Metadata-Version: 2.4
Name: david-data
Version: 0.1.1
Summary: Official Python client for the David Data financial-data API (api.davidhf.com).
Project-URL: Homepage, https://davidhf.com
Project-URL: Documentation, https://api.davidhf.com/docs
Project-URL: Source, https://github.com/davidhf/david-data-python
Author-email: David Data <investors@davidhf.com>
License: MIT
License-File: LICENSE
Keywords: api,david-data,finance,fundamentals,market-data,stocks
Classifier: Development Status :: 4 - Beta
Classifier: Intended Audience :: Developers
Classifier: Intended Audience :: Financial and Insurance Industry
Classifier: License :: OSI Approved :: MIT License
Classifier: Programming Language :: Python :: 3
Classifier: Topic :: Office/Business :: Financial :: Investment
Classifier: Typing :: Typed
Requires-Python: >=3.9
Requires-Dist: httpx>=0.24
Provides-Extra: dev
Requires-Dist: pandas>=1.5; extra == 'dev'
Requires-Dist: pytest>=8.0; extra == 'dev'
Requires-Dist: ruff>=0.6; extra == 'dev'
Provides-Extra: pandas
Requires-Dist: pandas>=1.5; extra == 'pandas'
Description-Content-Type: text/markdown

# David Data — Python SDK

Official Python client for the [David Data](https://davidhf.com) financial-data
API (`https://api.davidhf.com`). One consistent interface for **real** market
data and **synthetic** scenarios — prices, fundamentals, filings, news,
earnings, analyst & insider data, 13F holdings, and macro series.

```bash
pip install david-data           # core (httpx only)
pip install david-data[pandas]   # + DataFrame helpers
```

## Quickstart

Every data call is keyed by a **`scenario_id`** — a synthetic world. Pick one,
then pull data from it.

```python
from david_data import DavidData

dd = DavidData(api_key="sk_...")        # or set DAVID_DATA_API_KEY

# 1. Find a scenario
scenario = dd.scenarios.list(limit=1)[0]
sid = scenario["id"]
print(scenario["name"])

# 2. Pull data from it
bars = dd.prices.get("AAPL", scenario_id=sid, start_date="2024-01-01")
income = dd.financials.income_statements("AAPL", scenario_id=sid, period="quarterly", limit=5)
news = dd.news.list(ticker="AAPL", scenario_id=sid, limit=10)
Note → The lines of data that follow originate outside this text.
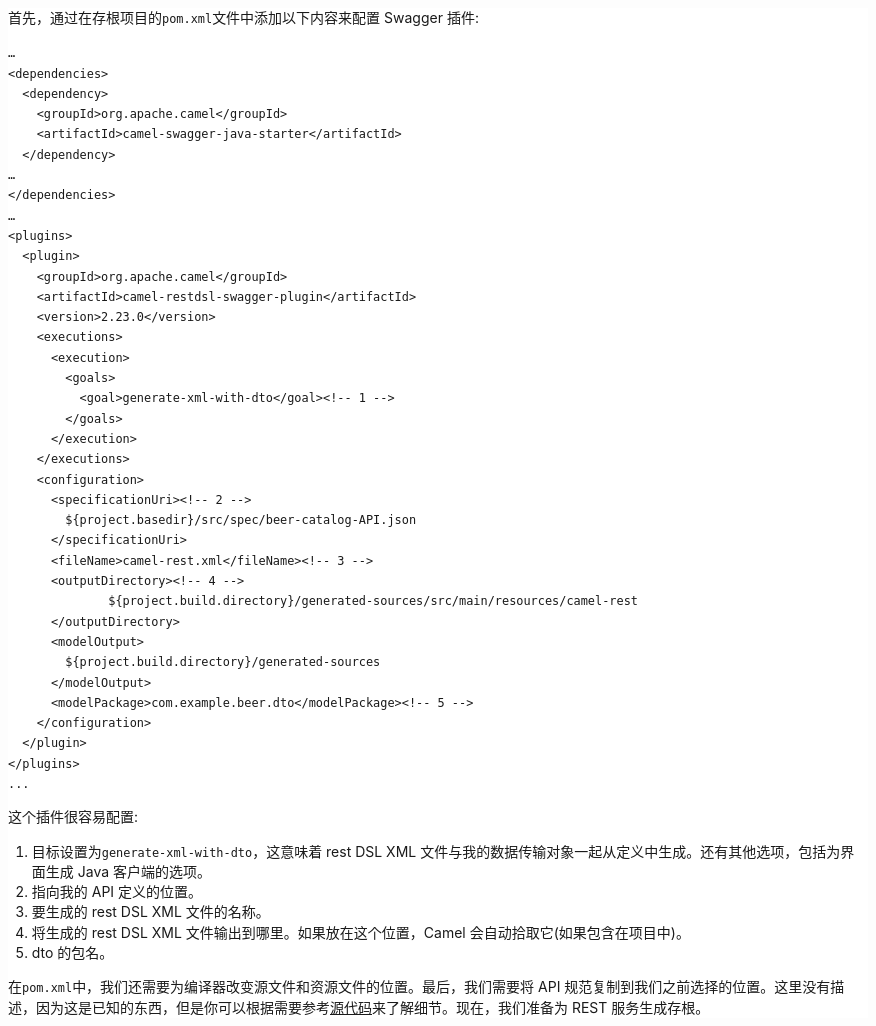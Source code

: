 首先，通过在存根项目的`pom.xml`文件中添加以下内容来配置 Swagger 插件:

```
…
<dependencies>
  <dependency>
    <groupId>org.apache.camel</groupId>
    <artifactId>camel-swagger-java-starter</artifactId>
  </dependency>
…
</dependencies>
…
<plugins>
  <plugin>
    <groupId>org.apache.camel</groupId>
    <artifactId>camel-restdsl-swagger-plugin</artifactId>
    <version>2.23.0</version>
    <executions>
      <execution>
        <goals>
          <goal>generate-xml-with-dto</goal><!-- 1 -->
        </goals>
      </execution>
    </executions>
    <configuration>
      <specificationUri><!-- 2 -->
        ${project.basedir}/src/spec/beer-catalog-API.json
      </specificationUri>
      <fileName>camel-rest.xml</fileName><!-- 3 -->
      <outputDirectory><!-- 4 -->
              ${project.build.directory}/generated-sources/src/main/resources/camel-rest
      </outputDirectory>
      <modelOutput>
        ${project.build.directory}/generated-sources
      </modelOutput>
      <modelPackage>com.example.beer.dto</modelPackage><!-- 5 -->
    </configuration>
  </plugin>
</plugins>
...

```

这个插件很容易配置:

1.  目标设置为`generate-xml-with-dto`，这意味着 rest DSL XML 文件与我的数据传输对象一起从定义中生成。还有其他选项，包括为界面生成 Java 客户端的选项。
2.  指向我的 API 定义的位置。
3.  要生成的 rest DSL XML 文件的名称。
4.  将生成的 rest DSL XML 文件输出到哪里。如果放在这个位置，Camel 会自动拾取它(如果包含在项目中)。
5.  dto 的包名。

在`pom.xml`中，我们还需要为编译器改变源文件和资源文件的位置。最后，我们需要将 API 规范复制到我们之前选择的位置。这里没有描述，因为这是已知的东西，但是你可以根据需要参考[源代码](https://github.com/rh-demos/apicurio-fuse)来了解细节。现在，我们准备为 REST 服务生成存根。

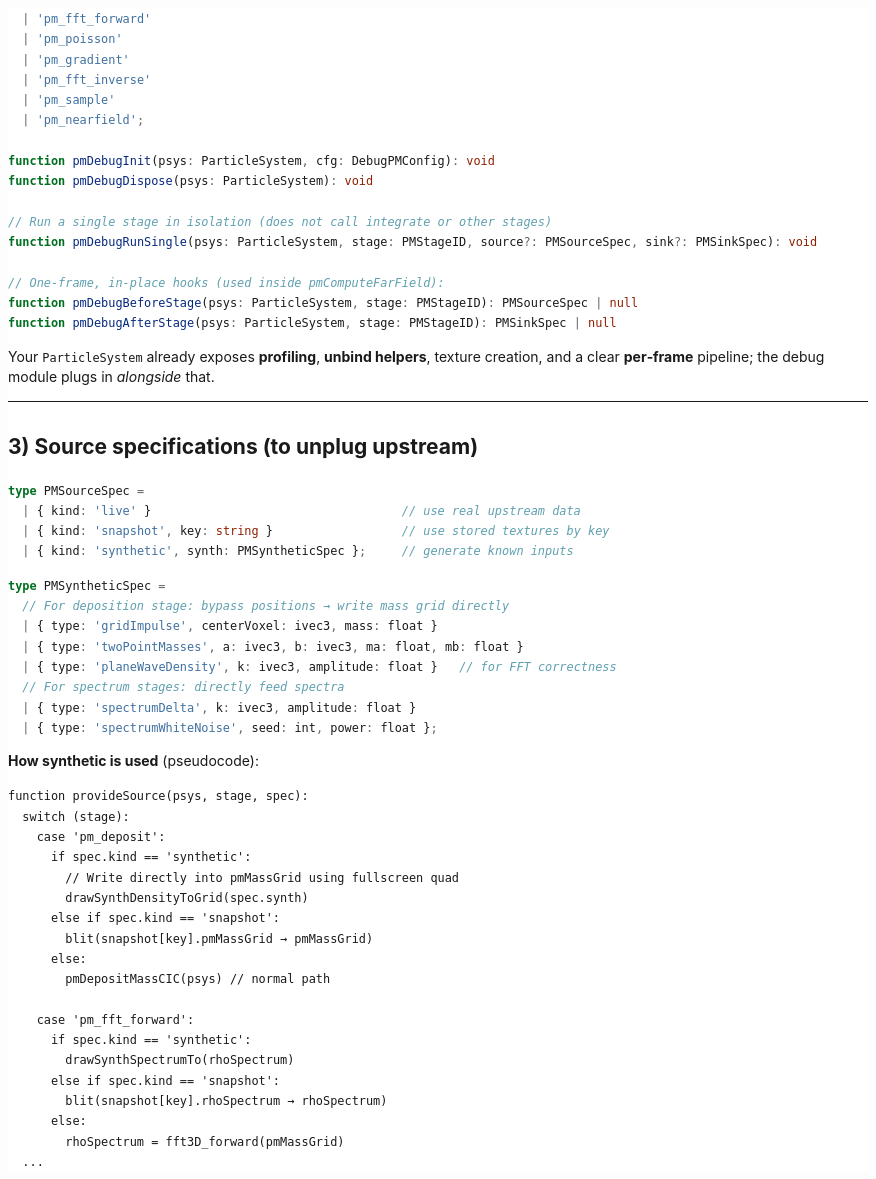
 ```ts
  | 'pm_fft_forward'
  | 'pm_poisson'
  | 'pm_gradient'
  | 'pm_fft_inverse'
  | 'pm_sample'
  | 'pm_nearfield';

function pmDebugInit(psys: ParticleSystem, cfg: DebugPMConfig): void
function pmDebugDispose(psys: ParticleSystem): void

// Run a single stage in isolation (does not call integrate or other stages)
function pmDebugRunSingle(psys: ParticleSystem, stage: PMStageID, source?: PMSourceSpec, sink?: PMSinkSpec): void

// One-frame, in-place hooks (used inside pmComputeFarField):
function pmDebugBeforeStage(psys: ParticleSystem, stage: PMStageID): PMSourceSpec | null
function pmDebugAfterStage(psys: ParticleSystem, stage: PMStageID): PMSinkSpec | null
```

Your `ParticleSystem` already exposes **profiling**, **unbind helpers**, texture creation, and a clear **per‑frame** pipeline; the debug module plugs in *alongside* that. 

---

## 3) Source specifications (to unplug upstream)

```ts
type PMSourceSpec =
  | { kind: 'live' }                                   // use real upstream data
  | { kind: 'snapshot', key: string }                  // use stored textures by key
  | { kind: 'synthetic', synth: PMSyntheticSpec };     // generate known inputs
```

```ts
type PMSyntheticSpec =
  // For deposition stage: bypass positions → write mass grid directly
  | { type: 'gridImpulse', centerVoxel: ivec3, mass: float }
  | { type: 'twoPointMasses', a: ivec3, b: ivec3, ma: float, mb: float }
  | { type: 'planeWaveDensity', k: ivec3, amplitude: float }   // for FFT correctness
  // For spectrum stages: directly feed spectra
  | { type: 'spectrumDelta', k: ivec3, amplitude: float }
  | { type: 'spectrumWhiteNoise', seed: int, power: float };
```

**How synthetic is used** (pseudocode):

```pseudo
function provideSource(psys, stage, spec):
  switch (stage):
    case 'pm_deposit':
      if spec.kind == 'synthetic':
        // Write directly into pmMassGrid using fullscreen quad
        drawSynthDensityToGrid(spec.synth)
      else if spec.kind == 'snapshot':
        blit(snapshot[key].pmMassGrid → pmMassGrid)
      else:
        pmDepositMassCIC(psys) // normal path

    case 'pm_fft_forward':
      if spec.kind == 'synthetic':
        drawSynthSpectrumTo(rhoSpectrum)
      else if spec.kind == 'snapshot':
        blit(snapshot[key].rhoSpectrum → rhoSpectrum)
      else:
        rhoSpectrum = fft3D_forward(pmMassGrid)
  ...
```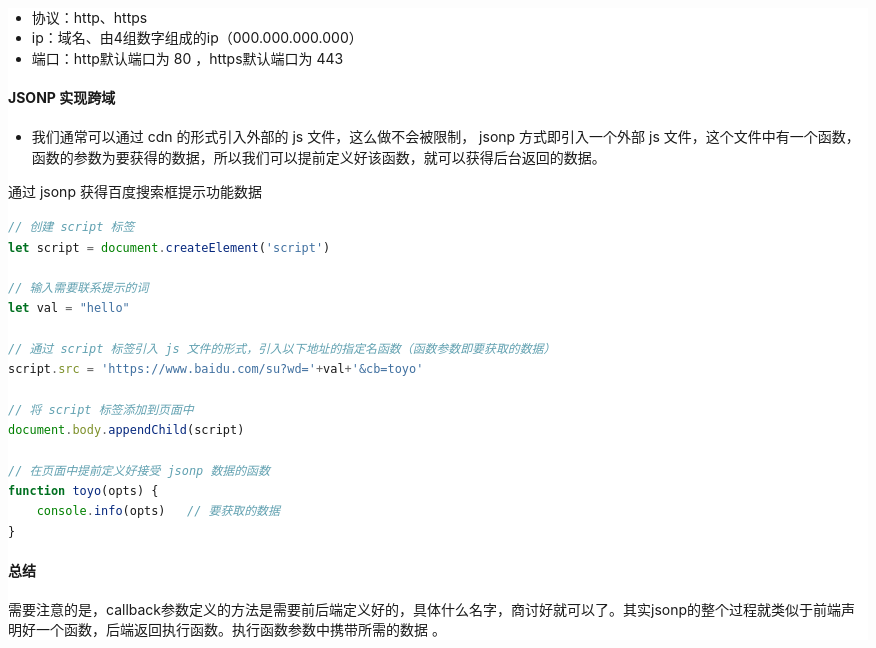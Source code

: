- 协议：http、https
- ip：域名、由4组数字组成的ip（000.000.000.000）
- 端口：http默认端口为 80 ，https默认端口为 443

#### JSONP 实现跨域

- 我们通常可以通过 cdn 的形式引入外部的 js 文件，这么做不会被限制， jsonp 方式即引入一个外部 js 文件，这个文件中有一个函数，函数的参数为要获得的数据，所以我们可以提前定义好该函数，就可以获得后台返回的数据。

通过 jsonp 获得百度搜索框提示功能数据

```js
// 创建 script 标签
let script = document.createElement('script')

// 输入需要联系提示的词
let val = "hello"

// 通过 script 标签引入 js 文件的形式，引入以下地址的指定名函数（函数参数即要获取的数据）
script.src = 'https://www.baidu.com/su?wd='+val+'&cb=toyo'

// 将 script 标签添加到页面中
document.body.appendChild(script)

// 在页面中提前定义好接受 jsonp 数据的函数
function toyo(opts) {
    console.info(opts)   // 要获取的数据
}
```

#### 总结

需要注意的是，callback参数定义的方法是需要前后端定义好的，具体什么名字，商讨好就可以了。其实jsonp的整个过程就类似于前端声明好一个函数，后端返回执行函数。执行函数参数中携带所需的数据 。
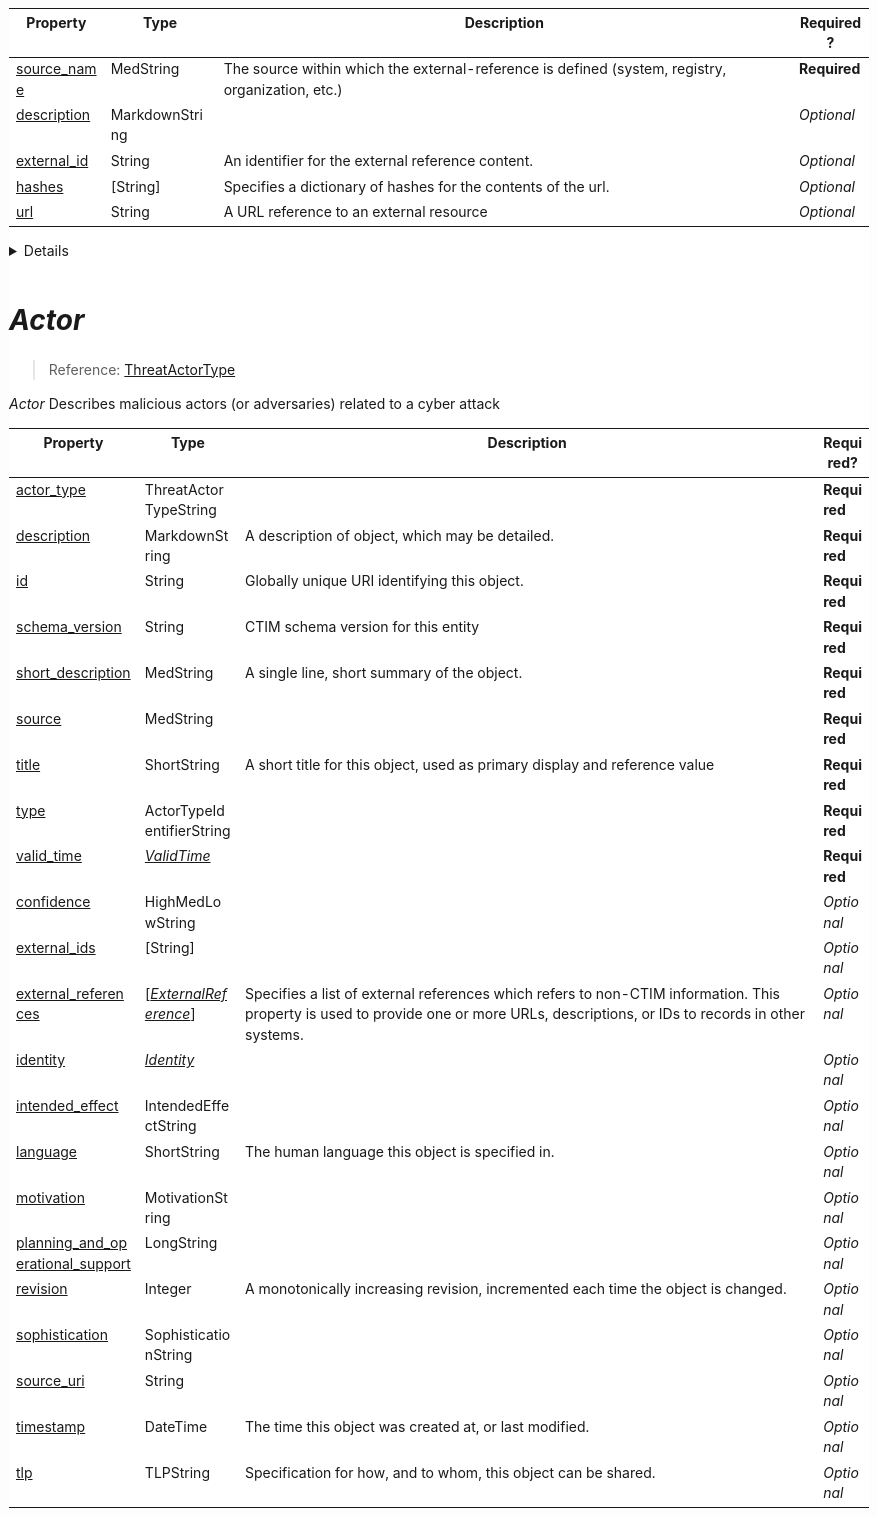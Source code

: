 | Property | Type | Description | Required? |
| -------- | ---- | ----------- | --------- |
|[source_name](#propertysource_name-medstring)|MedString|The source within which the external-reference is defined (system, registry, organization, etc.)|**Required**|
|[description](#propertydescription-markdownstring)|MarkdownString| |_Optional_|
|[external_id](#propertyexternal_id-string)|String|An identifier for the external reference content.|_Optional_|
|[hashes](#propertyhashes-string)|[String]|Specifies a dictionary of hashes for the contents of the url.|_Optional_|
|[url](#propertyurl-string)|String|A URL reference to an external resource|_Optional_|


<details></details>

<a id="map2"></a>
# *Actor*

> Reference: [ThreatActorType](http://stixproject.github.io/data-model/1.2/ta/ThreatActorType/)

*Actor* Describes malicious actors (or adversaries) related to a cyber attack

| Property | Type | Description | Required? |
| -------- | ---- | ----------- | --------- |
|[actor_type](#propertyactor_type-threatactortypestring)|ThreatActorTypeString| |**Required**|
|[description](#propertydescription-markdownstring)|MarkdownString|A description of object, which may be detailed.|**Required**|
|[id](#propertyid-string)|String|Globally unique URI identifying this object.|**Required**|
|[schema_version](#propertyschema_version-string)|String|CTIM schema version for this entity|**Required**|
|[short_description](#propertyshort_description-medstring)|MedString|A single line, short summary of the object.|**Required**|
|[source](#propertysource-medstring)|MedString| |**Required**|
|[title](#propertytitle-shortstring)|ShortString|A short title for this object, used as primary display and reference value|**Required**|
|[type](#propertytype-actortypeidentifierstring)|ActorTypeIdentifierString| |**Required**|
|[valid_time](#propertyvalid_time-validtime)|[*ValidTime*](#map25)| |**Required**|
|[confidence](#propertyconfidence-highmedlowstring)|HighMedLowString| |_Optional_|
|[external_ids](#propertyexternal_ids-string)|[String]| |_Optional_|
|[external_references](#propertyexternal_references-externalreferencemap24)|[[*ExternalReference*](#map24)]|Specifies a list of external references which refers to non-CTIM information. This property is used to provide one or more URLs, descriptions, or IDs to records in other systems.|_Optional_|
|[identity](#propertyidentity-identity)|[*Identity*](#map26)| |_Optional_|
|[intended_effect](#propertyintended_effect-intendedeffectstring)|IntendedEffectString| |_Optional_|
|[language](#propertylanguage-shortstring)|ShortString|The human language this object is specified in.|_Optional_|
|[motivation](#propertymotivation-motivationstring)|MotivationString| |_Optional_|
|[planning_and_operational_support](#propertyplanning_and_operational_support-longstring)|LongString| |_Optional_|
|[revision](#propertyrevision-integer)|Integer|A monotonically increasing revision, incremented each time the object is changed.|_Optional_|
|[sophistication](#propertysophistication-sophisticationstring)|SophisticationString| |_Optional_|
|[source_uri](#propertysource_uri-string)|String| |_Optional_|
|[timestamp](#propertytimestamp-datetime)|DateTime|The time this object was created at, or last modified.|_Optional_|
|[tlp](#propertytlp-tlpstring)|TLPString|Specification for how, and to whom, this object can be shared.|_Optional_|
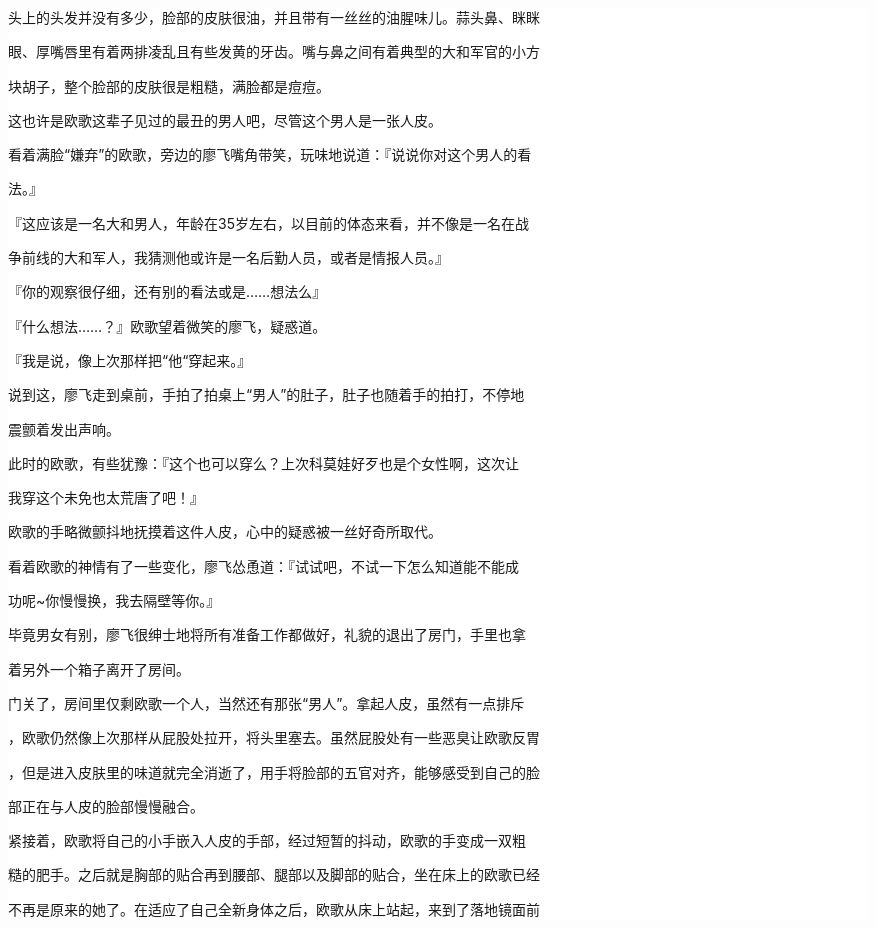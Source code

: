 头上的头发并没有多少，脸部的皮肤很油，并且带有一丝丝的油腥味儿。蒜头鼻、眯眯

眼、厚嘴唇里有着两排凌乱且有些发黄的牙齿。嘴与鼻之间有着典型的大和军官的小方

块胡子，整个脸部的皮肤很是粗糙，满脸都是痘痘。



这也许是欧歌这辈子见过的最丑的男人吧，尽管这个男人是一张人皮。



看着满脸“嫌弃”的欧歌，旁边的廖飞嘴角带笑，玩味地说道：『说说你对这个男人的看

法。』

『这应该是一名大和男人，年龄在35岁左右，以目前的体态来看，并不像是一名在战

争前线的大和军人，我猜测他或许是一名后勤人员，或者是情报人员。』



『你的观察很仔细，还有别的看法或是……想法么』



『什么想法……？』欧歌望着微笑的廖飞，疑惑道。

『我是说，像上次那样把“他“穿起来。』

说到这，廖飞走到桌前，手拍了拍桌上“男人”的肚子，肚子也随着手的拍打，不停地

震颤着发出声响。

此时的欧歌，有些犹豫：『这个也可以穿么？上次科莫娃好歹也是个女性啊，这次让

我穿这个未免也太荒唐了吧！』

欧歌的手略微颤抖地抚摸着这件人皮，心中的疑惑被一丝好奇所取代。



看着欧歌的神情有了一些变化，廖飞怂恿道：『试试吧，不试一下怎么知道能不能成

功呢~你慢慢换，我去隔壁等你。』



毕竟男女有别，廖飞很绅士地将所有准备工作都做好，礼貌的退出了房门，手里也拿

着另外一个箱子离开了房间。



门关了，房间里仅剩欧歌一个人，当然还有那张“男人”。拿起人皮，虽然有一点排斥

，欧歌仍然像上次那样从屁股处拉开，将头里塞去。虽然屁股处有一些恶臭让欧歌反胃

，但是进入皮肤里的味道就完全消逝了，用手将脸部的五官对齐，能够感受到自己的脸

部正在与人皮的脸部慢慢融合。



紧接着，欧歌将自己的小手嵌入人皮的手部，经过短暂的抖动，欧歌的手变成一双粗

糙的肥手。之后就是胸部的贴合再到腰部、腿部以及脚部的贴合，坐在床上的欧歌已经

不再是原来的她了。在适应了自己全新身体之后，欧歌从床上站起，来到了落地镜面前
print(bars[0])      # {'ticker': 'AAPL', 'open': ..., 'close': ..., 'volume': ...}
```

Repeating `scenario_id=` on every call gets old — set it once on the client and
omit it thereafter:

```python
dd = DavidData(api_key="sk_...", scenario_id=sid)
dd.prices.get("AAPL")                    # uses the client default
dd.prices.get("AAPL", scenario_id="other-world")   # override per call
```

Calling a data endpoint with no `scenario_id` (and no client default) raises a
clear error instead of guessing.

Set the key once via the environment and you can skip the argument entirely:

```bash
export DAVID_DATA_API_KEY="sk_..."
```

```python
from david_data import DavidData
dd = DavidData()
```

## Returns

Methods return parsed JSON — a `list` of record dicts for collection endpoints,
a `dict` for single-object endpoints — exactly like the underlying API, with the
envelope unwrapped for you (`dd.prices.get(...)` gives you the list of bars
directly). Convert any result to a DataFrame:

```python
from david_data import to_df
df = to_df(dd.prices.get("AAPL", start_date="2024-01-01"))
```

## Scenarios

A scenario is a self-contained synthetic world with its own universe of
companies, prices, fundamentals, filings, and events. David builds and curates
the library; browse it and pull data from any scenario:

```python
for s in dd.scenarios.list(limit=10):
    print(s["id"], "-", s["name"])

# Inspect one
dd.scenarios.get(sid)
dd.scenarios.validation(sid)        # data-integrity report
```

## What you can pull

| Group | Examples |
|-------|----------|
| `dd.prices` | `get`, `snapshot`, `market_snapshot`, `tickers` |
| `dd.financials` | `income_statements`, `balance_sheets`, `cash_flow_statements`, `metrics`, `segments`, `as_reported`, `kpi_metrics`, `screener`, `line_items` |
| `dd.company` | `list`, `facts`, `tickers`, `ciks` |
| `dd.news` / `dd.filings` | `list`, `get` / `list`, `items`, `types` |
| `dd.earnings` / `dd.analyst` | `list`, `calendar` / `estimates`, `notes` |
| `dd.insiders` / `dd.institutional` | `trades`, `transactions` / `holdings`, `investors` |
| `dd.index_funds` / `dd.corporate_actions` | `list` |
| `dd.macro` | `series`, `interest_rates`, `banks` |
| `dd.events` | `timeline` |
| `dd.scenarios` | `list`, `get`, `validation` |
| `dd.metadata` | `sectors`, `scenario_themes`, … |

Dates accept either ISO strings (`"2024-01-01"`) or `datetime.date` objects.

## Errors & retries

All exceptions subclass `DavidDataError`. HTTP failures map to specific types:

```python
from david_data import DavidData, NotFoundError, RateLimitError

dd = DavidData()
try:
    dd.prices.get("AAPL")
except RateLimitError as e:
    print("slow down; retry after", e.retry_after)
except NotFoundError:
    print("no such ticker / scenario")
```

The client automatically retries `429` and transient `5xx` responses with
exponential backoff (honouring `Retry-After`); tune with `max_retries=`.

## Escape hatch

Any endpoint not yet wrapped is reachable directly:

```python
dd.get("/metadata/institutional-readiness")
dd.post("/financials/search/screener", json={"scenario_id": "real", "filters": [...]})
```

## Anything else

- `with DavidData() as dd: ...` closes the connection pool on exit.
- Bring your own `httpx.Client` via `http_client=` for proxies/custom transport.
- Full endpoint reference: <https://api.davidhf.com/docs>

## License

MIT